(EDITED - I found the post I was looking for - thanks to Technorati - and have edited to reflect and include links)I don't usually stray into political matters -- there are far better informed sites for that (and I'm going to add a list of those sites soon). But yesterday I read
this post at
Window On Eurasia on remarks by Russian President Vladimir Putin about his chosen, I mean elected, successor, Dmitry Medvedev, and it makes me wonder . . .
I'm kicking myself for not bookmarking this page (
FOUND IT!),
but the gist was that In this speech, Putin described Medvedev's "Russian nationalism" with the word that means "ethnically Russian" --
russkiy -- instead of
rossiikiy, which means "citizen of Russia." It makes no difference in English, and perhaps in many European languages --
Russian and
Russian are the same. But the post points out that there's a big difference in Russian, especially given the fractured ethnic politics of the country. Saying "Russia for the ethnic Russian," instead of "Russia for the citizens of Russia" signifies a HUGE difference in political ideology.
So how does this relate? I see a correlation in language between
Kazakh (as an ethnicity/nationality), and
Kazakhstani (as an identity-card-carrying citizenship), but no similar examination in Central Asian coverage on language use. Americans (with whose language I am most familar), blithely use
Kazakh to mean "citizen of Kazakhstan," but none of the non-ethnically-Kazakh citizen of Kazakhstan I know would accept that term to describe themselves. Few have commented on the government's recent move to use
Kazakh as a term for all "citizens of Kazakhstan," even though the pictures show Asian, Eurasian, Turkic, Slavic and European faces. Ignorance, complacency, or an identity shift I have yet to accept?
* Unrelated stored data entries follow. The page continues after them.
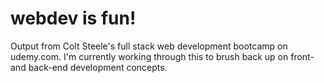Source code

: # webdev is fun!

Output from Colt Steele's full stack web development bootcamp on udemy.com.
I'm currently working through this to brush back up on front- and back-end
development concepts.
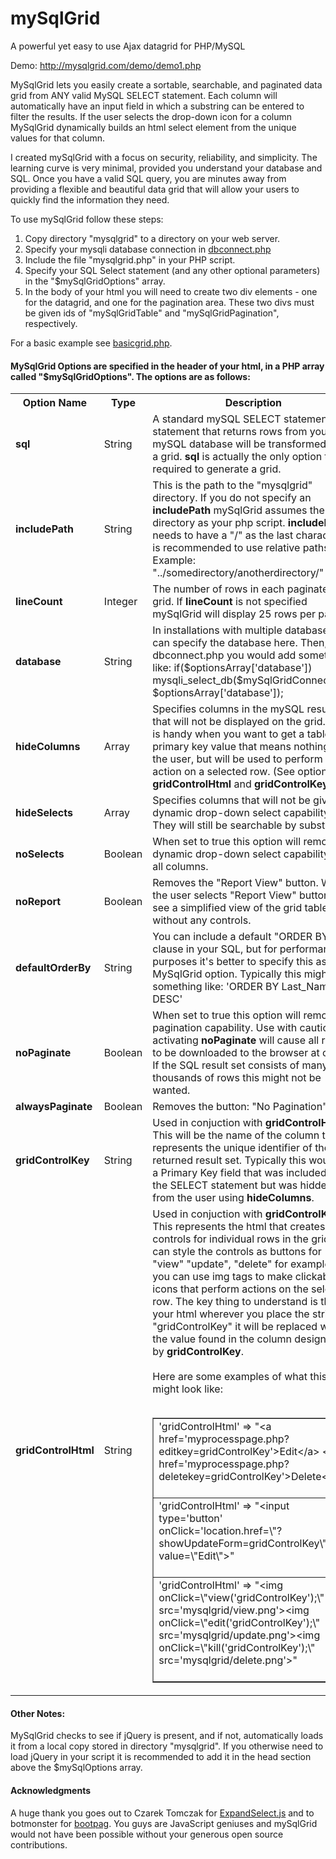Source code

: # mySqlGrid
A powerful yet easy to use Ajax datagrid for PHP/MySQL

Demo: http://mysqlgrid.com/demo/demo1.php

MySqlGrid lets you easily create a sortable, searchable, and paginated data grid from ANY valid MySQL SELECT statement.  Each column will automatically have an input field in which a substring can be entered to filter the results.  If the user selects the drop-down icon for a column MySqlGrid dynamically builds an html select element from the unique values for that column.

I created mySqlGrid with a focus on security, reliability, and simplicity.  The learning curve is very minimal, provided you understand your database and SQL.  Once you have a valid SQL query, you are minutes away from providing a flexible and beautiful data grid that will allow your users to quickly find the information they need.

To use mySqlGrid follow these steps:<br>
1. Copy directory "mysqlgrid" to a directory on your web server.<br> 
2. Specify your mysqli database connection in <a href="https://github.com/escalibore/mySqlGrid/blob/master/mysqlgrid/dbconnect.php">dbconnect.php</a><br>
3. Include the file "mysqlgrid.php" in your PHP script.<br> 
4. Specify your SQL Select statement (and any other optional parameters) in the "$mySqlGridOptions" array.  
5. In the body of your html you will need to create two div elements - one for the datagrid, and one for the pagination area.  These two divs must be given ids of "mySqlGridTable" and "mySqlGridPagination", respectively.<br>  

For a basic example see <a href="https://github.com/escalibore/mySqlGrid/blob/master/basicgrid.php">basicgrid.php</a>.

<h4>MySqlGrid Options are specified in the header of your html, in a PHP array called "$mySqlGridOptions".  The options are as follows:</h4>
<table>
<tr><th>Option Name</th><th>Type</th><th>Description</th></tr>
<tr><td><b>sql</b></td><td>String</td><td>A standard mySQL SELECT statement.  Any statement that returns rows from your mySQL database will be transformed into a grid.  <b>sql</b> is actually the only option that is required to generate a grid.</td></tr>
<tr><td><b>includePath</b></td><td>String</td><td>This is the path to the "mysqlgrid" directory. If you do not specify an <b>includePath</b> mySqlGrid assumes the same directory as your php script.  <b>includePath</b> needs to have a "/" as the last character.  It is recommended to use relative paths.  Example: "../somedirectory/anotherdirectory/"</td></tr>
<tr><td><b>lineCount</b></td><td>Integer</td><td>The number of rows in each paginated grid.  If <b>lineCount</b> is not specified mySqlGrid will display 25 rows per page.</td></tr>

<tr><td><b>database</b></td><td>String</td><td>In installations with multiple databases you can specify the database here.  Then, in dbconnect.php you would add something like: if($optionsArray['database']) mysqli_select_db($mySqlGridConnection, $optionsArray['database']);</td></tr>

<tr><td><b>hideColumns</b></td><td>Array</td><td>Specifies columns in the mySQL result set that will not be displayed on the grid.  This is handy when you want to get a table's primary key value that means nothing to the user, but will be used to perform an action on a selected row. (See options <b>gridControlHtml</b> and <b>gridControlKey</b>)</td></tr>
<tr><td><b>hideSelects</b></td><td>Array</td><td>Specifies columns that will not be given dynamic drop-down select capability.  They will still be searchable by substring.</td></tr>
<tr><td><b>noSelects</b></td><td>Boolean</td><td>When set to true this option will remove dynamic drop-down select capability from all columns.</td></tr>

<tr><td><b>noReport</b></td><td>Boolean</td><td>Removes the "Report View" button. When the user selects "Report View" button they see a simplified view of the grid table without any controls.</td></tr>


<tr><td><b>defaultOrderBy</b></td><td>String</td><td>You can include a default "ORDER BY" clause in your SQL, but for performance purposes it's better to specify this as a MySqlGrid option. Typically this might look something like: 'ORDER BY Last_Name DESC'</td></tr>



<tr><td><b>noPaginate</b></td><td>Boolean</td><td>When set to true this option will remove pagination capability. Use with caution: activating <b>noPaginate</b> will cause all rows to be downloaded to the browser at once. If the SQL result set consists of many thousands of rows this might not be wanted.</td></tr>
<tr><td><b>alwaysPaginate</b></td><td>Boolean</td><td>Removes the button: "No Pagination"</td></tr>
<tr><td><b>gridControlKey</b></td><td>String</td><td>Used in conjuction with <b>gridControlHtml</b>. This will be the name of the column that represents the unique identifier of the returned result set. Typically this would be a Primary Key field that was included in the SELECT statement but was hidden from the user using <b>hideColumns</b>.</td></tr>
<tr><td><b>gridControlHtml</b></td><td>String</td><td>Used in conjuction with <b>gridControlKey</b>. This represents the html that creates controls for individual rows in the grid.  You can style the controls as buttons for "view" "update", "delete" for example.  Or you can use img tags to make clickable icons that perform actions on the selected row.  The key thing to understand is that in your html wherever you place the string: "gridControlKey" it will be replaced with the value found in the column designated by <b>gridControlKey</b>.<br><br>Here are some examples of what this might look like:<br><br>
<table border="1"><tr><td>
'gridControlHtml' =&gt; &quot;&lt;a href='myprocesspage.php?editkey=gridControlKey'&gt;Edit&lt;/a&gt; &lt;a href='myprocesspage.php?deletekey=gridControlKey'&gt;Delete&lt;/a&gt;&quot;<br><br>
</td></tr>
<tr><td>
'gridControlHtml' =&gt; &quot;&lt;input type='button' onClick='location.href=\&quot;?showUpdateForm=gridControlKey\&quot;' value=\&quot;Edit\&quot;&gt;&quot;<br><br>
</td></tr>
<tr><td>
'gridControlHtml' =&gt; &quot;&lt;img onClick=\&quot;view('gridControlKey');\&quot; src='mysqlgrid/view.png'&gt;&lt;img onClick=\&quot;edit('gridControlKey');\&quot; src='mysqlgrid/update.png'&gt;&lt;img onClick=\&quot;kill('gridControlKey');\&quot; src='mysqlgrid/delete.png'&gt;&quot;<br><br>
</td></tr>
</table>
</td></tr>
</table>
<h4>Other Notes:</h4>
MySqlGrid checks to see if jQuery is present, and if not, automatically loads it from a local copy stored in directory "mysqlgrid". If you otherwise need to load jQuery in your script it is recommended to add it in the head section above the $mySqlOptions array.
<h4>Acknowledgments</h4>
A huge thank you goes out to Czarek Tomczak for <a href="https://code.google.com/p/expandselect/">ExpandSelect.js</a> and to botmonster for <a href="http://botmonster.com/jquery-bootpag/#.VZqNtvlViko">bootpag</a>.  You guys are JavaScript geniuses and mySqlGrid would not have been possible without your generous open source contributions.







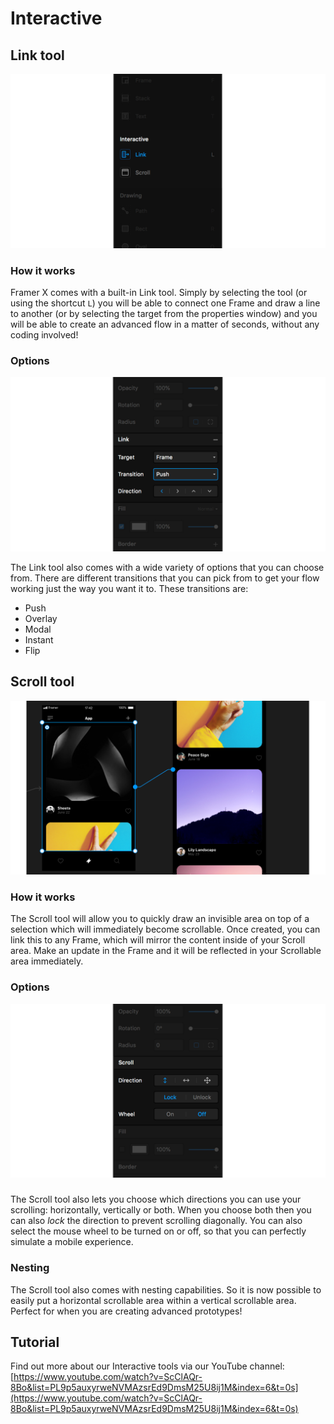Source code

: # Interactive

## Link tool

![The link tool](../.gitbook/assets/link.png)

### How it works

Framer X comes with a built-in Link tool. Simply by selecting the tool \(or using the shortcut `L`\) you will be able to connect one Frame and draw a line to another \(or by selecting the target from the properties window\) and you will be able to create an advanced flow in a matter of seconds, without any coding involved!

### Options

![](../.gitbook/assets/properties.png)

The Link tool also comes with a wide variety of options that you can choose from. There are different transitions that you can pick from to get your flow working just the way you want it to. These transitions are:

* Push
* Overlay
* Modal
* Instant
* Flip

## Scroll tool

![](../.gitbook/assets/scroll.png)

### How it works

The Scroll tool will allow you to quickly draw an invisible area on top of a selection which will immediately become scrollable. Once created, you can link this to any Frame, which will mirror the content inside of your Scroll area. Make an update in the Frame and it will be reflected in your Scrollable area immediately.

### Options

![](../.gitbook/assets/scrollin.png)

### 

The Scroll tool also lets you choose which directions you can use your scrolling: horizontally, vertically or both. When you choose both then you can also _lock_ the direction to prevent scrolling diagonally. You can also select the mouse wheel to be turned on or off, so that you can perfectly simulate a mobile experience.

### Nesting

The Scroll tool also comes with nesting capabilities. So it is now possible to easily put a horizontal scrollable area within a vertical scrollable area. Perfect for when you are creating advanced prototypes!

## Tutorial

Find out more about our Interactive tools via our YouTube channel: [https://www.youtube.com/watch?v=ScClAQr-8Bo&list=PL9p5auxyrweNVMAzsrEd9DmsM25U8ij1M&index=6&t=0s](https://www.youtube.com/watch?v=ScClAQr-8Bo&list=PL9p5auxyrweNVMAzsrEd9DmsM25U8ij1M&index=6&t=0s)

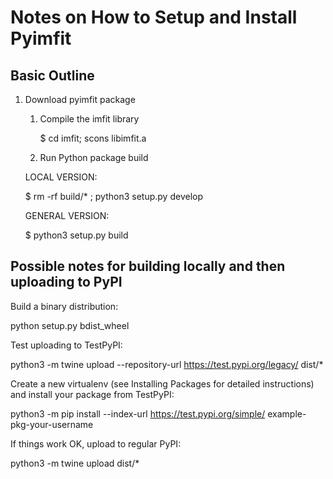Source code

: # Notes on How to Setup and Install Pyimfit

## Basic Outline

1. Download pyimfit package

   1. Compile the imfit library

      $ cd imfit; scons libimfit.a

   2. Run Python package build
   
   LOCAL VERSION:
   
      $ rm -rf build/* ; python3 setup.py develop
   
   GENERAL VERSION:
   
      $ python3 setup.py build


## Possible notes for building locally and then uploading to PyPI

Build a binary distribution:

   python setup.py bdist_wheel

Test uploading to TestPyPI:

   python3 -m twine upload --repository-url https://test.pypi.org/legacy/ dist/*

Create a new virtualenv (see Installing Packages for detailed instructions) and install your package from TestPyPI:

   python3 -m pip install --index-url https://test.pypi.org/simple/ example-pkg-your-username

If things work OK, upload to regular PyPI:

   python3 -m twine upload dist/*
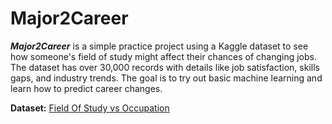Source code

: # Major2Career

***Major2Career*** is a simple practice project using a Kaggle dataset to see how someone's field of study might affect their chances of changing jobs. The dataset has over 30,000 records with details like job satisfaction, skills gaps, and industry trends. The goal is to try out basic machine learning and learn how to predict career changes.

**Dataset:** [Field Of Study vs Occupation](https://www.kaggle.com/datasets/jahnavipaliwal/field-of-study-vs-occupation/data)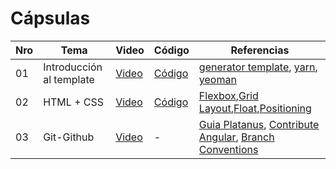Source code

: # Cápsulas

|Nro | Tema | Video | Código | Referencias |
|----|-------|-------|--------------|--------|
| 01 |Introducción al template | [Video](https://drive.google.com/file/d/1-nNQilqdSmDyeme44-o9_exI89oEGjiC/view?usp=sharing) | [Código](./cápsula_01) | [generator template](https://github.com/IIC2513/generator-template), [yarn](https://yarnpkg.com/), [yeoman](https://yeoman.io/) |
| 02 | HTML + CSS | [Video](https://drive.google.com/file/d/1gWmIK0MJz624SOWCv7_yMyu5NIXF2l1U/view?usp=sharing) | [Código](./cápsula_02/src) | [Flexbox](https://css-tricks.com/snippets/css/a-guide-to-flexbox/),[Grid Layout](https://css-tricks.com/snippets/css/complete-guide-grid/),[Float](https://css-tricks.com/all-about-floats/),[Positioning](https://css-tricks.com/almanac/properties/p/position/)|
| 03 | Git-Github | [Video](https://www.loom.com/share/1a91db8cb45047d1bced18c0f0503794) | - | [Guia Platanus](https://la-guia.platan.us/setup/proyectos/git), [Contribute Angular](https://github.com/angular/angular/blob/22b96b9/CONTRIBUTING.md#type), [Branch Conventions](https://idiv-biodiversity.github.io/git-knowledge-base/branch-naming-conventions.html)|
It seems to me that until all the native-born citizens of the country speak the same language as they settle into nationhood, words matter a lot. Until employment and educational opportunities are equalized for all citizens, regardless of "nationality" (because everyone speaks the same language), a pan-nationality term --
Kazakhstani in English -- is politically inclusive, as the politicians claim to be. One generation more, and maybe they're there. Is that really so long to wait to make all citizens feel like they belong?